Problem description: Transcribe the records below exactly as they appear, omitting any pictures.

== Segment start ==

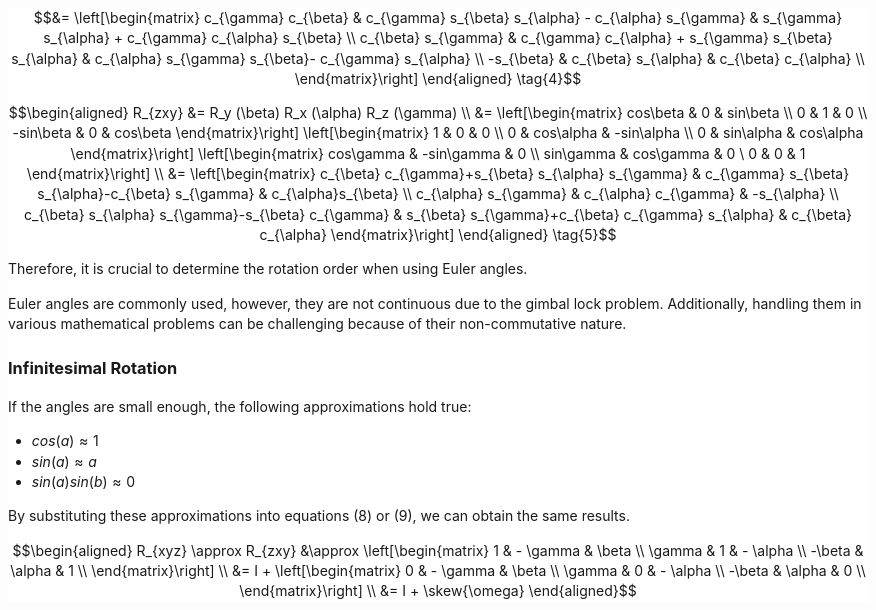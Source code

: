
 ```math
&=
\left[\begin{matrix} c_{\gamma} c_{\beta} & c_{\gamma} s_{\beta} s_{\alpha} - c_{\alpha} s_{\gamma} & s_{\gamma} s_{\alpha} + c_{\gamma} c_{\alpha} s_{\beta} \\
c_{\beta} s_{\gamma} & c_{\gamma} c_{\alpha} + s_{\gamma} s_{\beta} s_{\alpha} & c_{\alpha} s_{\gamma} s_{\beta}- c_{\gamma} s_{\alpha} \\
-s_{\beta} & c_{\beta} s_{\alpha} & c_{\beta} c_{\alpha} \\
\end{matrix}\right]
\end{aligned} \tag{4}
```

```math
\begin{aligned} R_{zxy}
&=
R_y (\beta) R_x (\alpha) R_z (\gamma) \\
&=
\left[\begin{matrix} cos\beta & 0 & sin\beta \\
0 & 1 & 0 \\
-sin\beta & 0 & cos\beta
\end{matrix}\right]
\left[\begin{matrix} 1 & 0 & 0 \\
0 & cos\alpha & -sin\alpha \\
0 & sin\alpha & cos\alpha
\end{matrix}\right]
\left[\begin{matrix} cos\gamma & -sin\gamma & 0 \\
sin\gamma & cos\gamma & 0 \ 0 & 0 & 1
\end{matrix}\right] \\
&=
\left[\begin{matrix} c_{\beta} c_{\gamma}+s_{\beta} s_{\alpha} s_{\gamma} & c_{\gamma} s_{\beta} s_{\alpha}-c_{\beta} s_{\gamma} & c_{\alpha}s_{\beta} \\
c_{\alpha} s_{\gamma} & c_{\alpha} c_{\gamma} & -s_{\alpha} \\
c_{\beta} s_{\alpha} s_{\gamma}-s_{\beta} c_{\gamma} & s_{\beta} s_{\gamma}+c_{\beta} c_{\gamma} s_{\alpha} & c_{\beta} c_{\alpha}
\end{matrix}\right]
\end{aligned}
\tag{5}
```

Therefore, it is crucial to determine the rotation order when using Euler angles.

Euler angles are commonly used, however, they are not continuous due to the gimbal lock problem. Additionally, handling them in various mathematical problems can be challenging because of their non-commutative nature.

### Infinitesimal Rotation

If the angles are small enough, the following approximations hold true:

* $cos(a) \approx 1$
* $sin(a)\approx a$
* $sin(a)sin(b) \approx 0$

By substituting these approximations into equations (8) or (9), we can obtain the same results.
```math
\begin{aligned}
R_{xyz} \approx R_{zxy} &\approx
\left[\begin{matrix} 1 &  -  \gamma & \beta \\
\gamma & 1 & - \alpha \\
-\beta & \alpha & 1 \\
\end{matrix}\right] \\
&= I +
\left[\begin{matrix} 0 &  -  \gamma & \beta \\
\gamma & 0 & - \alpha \\
-\beta & \alpha & 0 \\
\end{matrix}\right] \\
&= I + \skew{\omega}
\end{aligned}
```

== Segment end ==

Exercise solution:
Source code

:
 ```math
&=
\left[\begin{matrix} c_{\gamma} c_{\beta} & c_{\gamma} s_{\beta} s_{\alpha} - c_{\alpha} s_{\gamma} & s_{\gamma} s_{\alpha} + c_{\gamma} c_{\alpha} s_{\beta} \\
c_{\beta} s_{\gamma} & c_{\gamma} c_{\alpha} + s_{\gamma} s_{\beta} s_{\alpha} & c_{\alpha} s_{\gamma} s_{\beta}- c_{\gamma} s_{\alpha} \\
-s_{\beta} & c_{\beta} s_{\alpha} & c_{\beta} c_{\alpha} \\
\end{matrix}\right]
\end{aligned} \tag{4}
```

```math
\begin{aligned} R_{zxy}
&=
R_y (\beta) R_x (\alpha) R_z (\gamma) \\
&=
\left[\begin{matrix} cos\beta & 0 & sin\beta \\
0 & 1 & 0 \\
-sin\beta & 0 & cos\beta
\end{matrix}\right]
\left[\begin{matrix} 1 & 0 & 0 \\
0 & cos\alpha & -sin\alpha \\
0 & sin\alpha & cos\alpha
\end{matrix}\right]
\left[\begin{matrix} cos\gamma & -sin\gamma & 0 \\
sin\gamma & cos\gamma & 0 \ 0 & 0 & 1
\end{matrix}\right] \\
&=
\left[\begin{matrix} c_{\beta} c_{\gamma}+s_{\beta} s_{\alpha} s_{\gamma} & c_{\gamma} s_{\beta} s_{\alpha}-c_{\beta} s_{\gamma} & c_{\alpha}s_{\beta} \\
c_{\alpha} s_{\gamma} & c_{\alpha} c_{\gamma} & -s_{\alpha} \\
c_{\beta} s_{\alpha} s_{\gamma}-s_{\beta} c_{\gamma} & s_{\beta} s_{\gamma}+c_{\beta} c_{\gamma} s_{\alpha} & c_{\beta} c_{\alpha}
\end{matrix}\right]
\end{aligned}
\tag{5}
```

Therefore, it is crucial to determine the rotation order when using Euler angles.

Euler angles are commonly used, however, they are not continuous due to the gimbal lock problem. Additionally, handling them in various mathematical problems can be challenging because of their non-commutative nature.

### Infinitesimal Rotation

If the angles are small enough, the following approximations hold true:

* $cos(a) \approx 1$
* $sin(a)\approx a$
* $sin(a)sin(b) \approx 0$

By substituting these approximations into equations (8) or (9), we can obtain the same results.
```math
\begin{aligned}
R_{xyz} \approx R_{zxy} &\approx
\left[\begin{matrix} 1 &  -  \gamma & \beta \\
\gamma & 1 & - \alpha \\
-\beta & \alpha & 1 \\
\end{matrix}\right] \\
&= I +
\left[\begin{matrix} 0 &  -  \gamma & \beta \\
\gamma & 0 & - \alpha \\
-\beta & \alpha & 0 \\
\end{matrix}\right] \\
&= I + \skew{\omega}
\end{aligned}
```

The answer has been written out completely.